Watcher fails when an external webservice is unreachable

JeffreyH1989 · July 25, 2018, 7:26am

Hello,

For simple monitoring of our webservices, I'm creating some watchers based on response codes.
However, when a service is unreachable (not something like response 404 not found, but an offline server) watcher execution fails.

    "type": "connect_timeout_exception",
    "reason": "Connect to url:80 [url/ip] failed: connect timed out",
    "caused_by": {
      "type": "socket_timeout_exception",
      "reason": "connect timed out"

I tried setting the condition as follows:
"condition": {
"compare": {
"ctx.input.status": {
"eq": "failure"
}
}

Still the entire watcher fails and no actions were executed.
A simple example without any conditions fails aswell:
{
"trigger": {
"schedule": {
"interval": "5m"
}
},
"input": {
"http": {
"request": {
"scheme": "http",
"host": "webservice:80",
"port": 80,
"method": "get",
"params": {},
"headers": {}
}
}
}
}

Are there any options for catching these exceptions and log them accordingly?

Thank you in advanced

spinscale · July 25, 2018, 7:39am

you could wrap the http input within a chain input, which catches all exceptions, but then you need to check the payload yourself. Also the exception is not properly available.

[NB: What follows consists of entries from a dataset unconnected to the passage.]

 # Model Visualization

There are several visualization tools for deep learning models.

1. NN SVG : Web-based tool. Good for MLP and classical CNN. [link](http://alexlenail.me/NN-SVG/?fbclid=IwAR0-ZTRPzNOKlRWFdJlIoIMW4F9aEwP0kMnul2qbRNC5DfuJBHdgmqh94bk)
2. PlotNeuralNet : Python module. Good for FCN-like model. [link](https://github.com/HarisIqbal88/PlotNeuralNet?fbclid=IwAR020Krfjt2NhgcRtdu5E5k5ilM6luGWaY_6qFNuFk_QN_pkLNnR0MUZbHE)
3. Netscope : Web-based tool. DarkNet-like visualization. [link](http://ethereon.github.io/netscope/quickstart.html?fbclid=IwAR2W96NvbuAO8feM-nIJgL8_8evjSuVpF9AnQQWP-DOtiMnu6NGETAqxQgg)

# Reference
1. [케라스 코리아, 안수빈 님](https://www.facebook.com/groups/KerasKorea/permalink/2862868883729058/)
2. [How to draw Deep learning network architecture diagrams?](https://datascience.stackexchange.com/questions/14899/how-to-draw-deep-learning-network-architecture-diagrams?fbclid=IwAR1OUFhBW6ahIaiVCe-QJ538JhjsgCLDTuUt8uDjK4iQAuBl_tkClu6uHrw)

From my watcher/elasticsearch perspective I would use a dedicated system for monitoring, which inserts data into elasticsearch. Watcher then only queries Elasticsearch. This has a few advantages. First, you are decoupling information collection and alerting, which is important when you add more alerts/endpoints. You also dont have to worry about watches being stuck when trying to connect to endpoint, which potentially prevent other watches from executing, as they are blocking a threadpool.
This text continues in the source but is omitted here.